TASK BRIEF: Search the records for the string "필드명과", then copy each line that has it.

*** DATA SHOWN ***

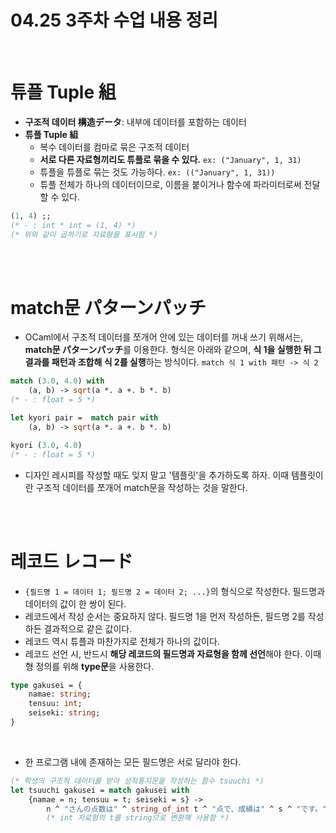# 04.25 3주차 수업 내용 정리

<br />

# 튜플 Tuple 組
- **구조적 데이터 構造データ**: 내부에 데이터를 포함하는 데이터
- **튜플 Tuple 組**
	- 복수 데이터를 컴마로 묶은 구조적 데이터
	- **서로 다른 자료형끼리도 튜플로 묶을 수 있다.** `ex: ("January", 1, 31)`
	- 튜플을 튜플로 묶는 것도 가능하다. `ex: (("January", 1, 31))`
	- 튜플 전체가 하나의 데이터이므로, 이름을 붙이거나 함수에 파라미터로써 전달할 수 있다.

```ocaml
(1, 4) ;;
(* - : int * int = (1, 4) *)
(* 위와 같이 곱하기로 자료형을 표시함 *)
```


<br />
<br />

# match문 パターンパッチ
- OCaml에서 구조적 데이터를 쪼개어 안에 있는 데이터를 꺼내 쓰기 위해서는, **match문 パターンパッチ**를 이용한다. 형식은 아래와 같으며, **식 1을 실행한 뒤 그 결과를 패턴과 조합해 식 2를 실행**하는 방식이다.
	`match 식 1 with 패턴 -> 식 2`

```ocaml
match (3.0, 4.0) with
	(a, b) -> sqrt(a *. a +. b *. b) 
(* - : float = 5 *)

let kyori pair =  match pair with
	(a, b) -> sqrt(a *. a +. b *. b)

kyori (3.0, 4.0)
(* - : float = 5 *)
```

- 디자인 레시피를 작성할 때도 잊지 말고 '템플릿'을 추가하도록 하자. 이때 템플릿이란 구조적 데이터를 쪼개어 match문을 작성하는 것을 말한다.


<br />
<br />

# 레코드 レコード
- `{필드명 1 = 데이터 1; 필드명 2 = 데이터 2; ...}`의 형식으로 작성한다. 필드명과 데이터의 값이 한 쌍이 된다.
- 레코드에서 작성 순서는 중요하지 않다. 필드명 1을 먼저 작성하든, 필드명 2를 작성하든 결과적으로 같은 값이다.
- 레코드 역시 튜플과 마찬가지로 전체가 하나의 값이다.
- 레코드 선언 시, 반드시 **해당 레코드의 필드명과 자료형을 함께 선언**해야 한다. 이때 형 정의를 위해 **type문**을 사용한다.

```ocaml
type gakusei = {
	namae: string;
	tensuu: int;
	seiseki: string;
}
```


<br />

- 한 프로그램 내에 존재하는 모든 필드명은 서로 달라야 한다.

```ocaml
(* 학생의 구조적 데이터를 받아 성적통지문을 작성하는 함수 tsuuchi *)
let tsuuchi gakusei = match gakusei with
	{namae = n; tensuu = t; seiseki = s} ->
		n ^ "さんの点数は" ^ string_of_int t ^ "点で、成績は" ^ s ^ "です。"
		(* int 자료형의 t를 string으로 변환해 사용함 *)
```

*** End of DATA SHOWN ***

SOLUTION TO THE PROBLEM:
- `{필드명 1 = 데이터 1; 필드명 2 = 데이터 2; ...}`의 형식으로 작성한다. 필드명과 데이터의 값이 한 쌍이 된다.
- 레코드 선언 시, 반드시 **해당 레코드의 필드명과 자료형을 함께 선언**해야 한다. 이때 형 정의를 위해 **type문**을 사용한다.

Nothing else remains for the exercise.